You are given an arbitrary linked list consisting of 'N' nodes having integer values. You need to perform insertion sort on the linked list and print the final list in sorted order.

In other words, you are given a singly linked list, you need to perform insertion sort on it.

Insertion Sort is a sorting algorithm that removes one element from the input data, finds the location it belongs within the sorted list and inserts it there. It repeats until no input elements remain.

Detailed explanation ( Input/output format, Notes, Images )

Input Format

The first line of the input contains a single integer T, representing the number of test cases. 

The first line of each test case contains space-separated integers denoting the elements of the singly linked list terminated by -1.

Hence, -1 would never be a list element.

Output Format

For each test case, print space-separated integers denoting the elements of the linked list after performing the insertion sort.

Print the output of each test case in a separate line.

Note

You do not need to print anything. It has already been taken care of. Just implement the given function. Also, try to sort the linked list in-place.

Constraints

1 <= T <= 50
1 <= N <= 10^3
0 <= value of node < 10^9

Time Limit: 1sec

Sample Input 1

2
4 2 1 3 -1
19 3 6 1 5 -1

Sample Output 1

1 2 3 4
1 3 5 6 19

Explanation for Sample Input 1

Test Case 1: The given linked list [4 2 1 3] after sorting becomes [1 2 3 4] which is the required output.

Test Case 2: The given linked list is [ 19 3 6 1 5 ]. After sorting list become [ 1 3 5 6 19 ].

Sample Input 2

2
5 3 1 2 4 -1  
5 6 7 -1

Sample Output 2

1 2 3 4 5
5 6 7

Hint 1

Try to use pointers for manipulating the given list.

Approaches (1)

Approach 1

Try to use pointers for manipulating the given list.

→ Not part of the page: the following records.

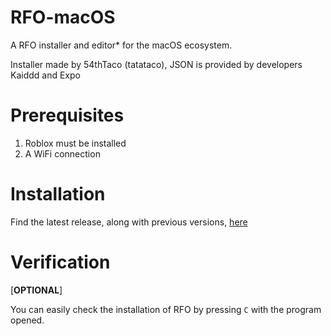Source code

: # RFO-macOS

A RFO installer and editor* for the macOS ecosystem.

Installer made by 54thTaco (tatataco), JSON is provided by developers Kaiddd and Expo

# Prerequisites 
1. Roblox must be installed
2. A WiFi connection

# Installation

Find the latest release, along with previous versions, [here](https://github.com/54thTaco/RFO-macOS/releases)

# Verification
[**OPTIONAL**]

You can easily check the installation of RFO by pressing `C` with the program opened.
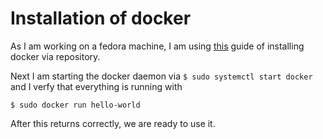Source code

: 
# Installation of docker

As I am working on a fedora machine, I am using [this](https://docs.docker.com/install/linux/docker-ce/fedora/#install-using-the-repository) guide of installing docker via repository.

Next I am starting the docker daemon via `$ sudo systemctl start docker` and I verfy that everything is running with

`$ sudo docker run hello-world`

After this returns correctly, we are ready to use it.

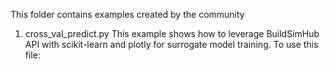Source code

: This folder contains examples created by the community
1. cross_val_predict.py
This example shows how to leverage BuildSimHub API with scikit-learn and plotly for surrogate model training.
To use this file:

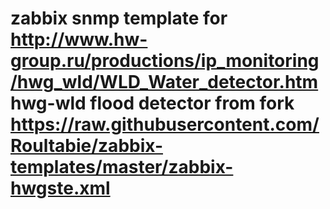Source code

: # zabbix snmp template for http://www.hw-group.ru/productions/ip_monitoring/hwg_wld/WLD_Water_detector.htm hwg-wld flood detector from fork https://raw.githubusercontent.com/Roultabie/zabbix-templates/master/zabbix-hwgste.xml
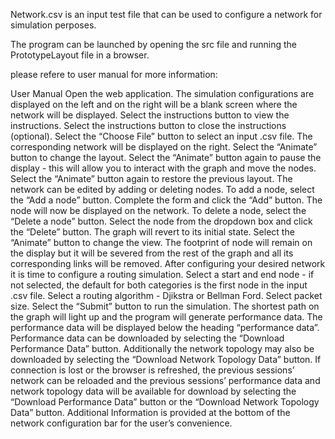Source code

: Network.csv is an input test file that can be used to configure a network for simulation perposes.

The program can be launched by opening the src file and running the PrototypeLayout file in a browser.

please refere to user manual for more information:

User Manual
Open the web application. The simulation configurations are displayed on the left and on the right will be a blank screen where the network will be displayed. 
Select the instructions button to view the instructions. Select the instructions button to close the instructions (optional). 
Select the “Choose File” button to select an input .csv file. The corresponding network will be displayed on the right. 
Select the “Animate” button to change the layout. Select the “Animate” button again to pause the display - this will allow you to interact with the graph and move the nodes. Select the “Animate” button again to restore the previous layout.
The network can be edited by adding or deleting nodes.
To add a node, select the “Add a node” button. Complete the form and click the “Add” button. The node will now be displayed on the network.
To delete a node, select the “Delete a node” button. Select the node from the dropdown box and click the “Delete” button. The graph will revert to its initial state. Select the “Animate” button to change the view. The footprint of node will remain on the display but it will be severed from the rest of the graph and all its corresponding links will be removed.
After configuring your desired network it is time to configure a routing simulation. Select a start and end node - if not selected, the default for both categories is the first node in the input .csv file. Select a routing algorithm - Djikstra or Bellman Ford. Select packet size. Select the “Submit” button to run the simulation. The shortest path on the graph will light up and the program will generate performance data.
The performance data will be displayed below the heading “performance data”. Performance data can be downloaded by selecting the “Download Performance Data” button.
Additionally the network topology may also be downloaded by selecting the “Download Network Topology Data” button.
If connection is lost or the browser is refreshed, the previous sessions’ network can be reloaded and the previous sessions’ performance data and network topology data will be available for download by selecting the “Download Performance Data” button or the “Download Network Topology Data” button.
Additional Information is provided at the bottom of the network configuration bar for the user’s convenience.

For solving this problem, we will use the fundamental concept of Insertion Sort i.e, to divide the input array into an unsorted and sorted partition. After that, keep placing elements from the unsorted partition into its correct position in the sorted partition. We will make use of pointers to keep track of various positions in both the lists and modify these pointers only.

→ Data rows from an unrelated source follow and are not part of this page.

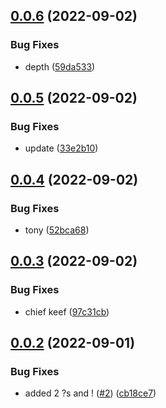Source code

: ## [0.0.6](https://github.com/andreilg/crispy-bassoon/compare/v0.0.5...v0.0.6) (2022-09-02)


### Bug Fixes

* depth ([59da533](https://github.com/andreilg/crispy-bassoon/commit/59da533175b9ed5a9320f635409391177b0808c7))



## [0.0.5](https://github.com/andreilg/crispy-bassoon/compare/v0.0.4...v0.0.5) (2022-09-02)


### Bug Fixes

* update ([33e2b10](https://github.com/andreilg/crispy-bassoon/commit/33e2b10d9ede2af117ed5cee3ffaba5ed82e2945))



## [0.0.4](https://github.com/andreilg/crispy-bassoon/compare/v0.0.3...v0.0.4) (2022-09-02)


### Bug Fixes

* tony ([52bca68](https://github.com/andreilg/crispy-bassoon/commit/52bca6829479ec93a9d54fc7092abf7aad94c1d7))



## [0.0.3](https://github.com/andreilg/crispy-bassoon/compare/v0.0.2...v0.0.3) (2022-09-02)


### Bug Fixes

* chief keef ([97c31cb](https://github.com/andreilg/crispy-bassoon/commit/97c31cb18cbc2beb02f783367adaedfd87e729ed))



## [0.0.2](https://github.com/andreilg/crispy-bassoon/compare/cb18ce75249914b6efdee38250f2c9ba5fb2d48e...v0.0.2) (2022-09-01)


### Bug Fixes

* added 2 ?s and ! ([#2](https://github.com/andreilg/crispy-bassoon/issues/2)) ([cb18ce7](https://github.com/andreilg/crispy-bassoon/commit/cb18ce75249914b6efdee38250f2c9ba5fb2d48e))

First, create an empty dummy linked list, which will store the final sorted array. (let this be called ‘sorted’).
Create a pointer ‘current’ which will be used to iterate over the given SLL. Initially, ‘current’ points to the head of the linked list.
Now we will select the elements of the linked list one by one using a while loop and store them at their correct position in the sorted list.
As we will be modifying the next pointer of the current node, it is better to store the original next pointer in a temporary variable, so that it is not lost and we can carry out the next iterations.
To place a node at its correct position in the sorted list, we use a function called “sortedInsert” which takes the head of the sorted list and the new node to be inserted as parameters.
In the “sortedInsert” function, we again make use of pointers to keep track of the position where the element should be inserted and then modify the original links to accommodate the new node.
Finally, return the sorted list and terminate.

Time Complexity

O(N^2), where N is the number of nodes in the linked list.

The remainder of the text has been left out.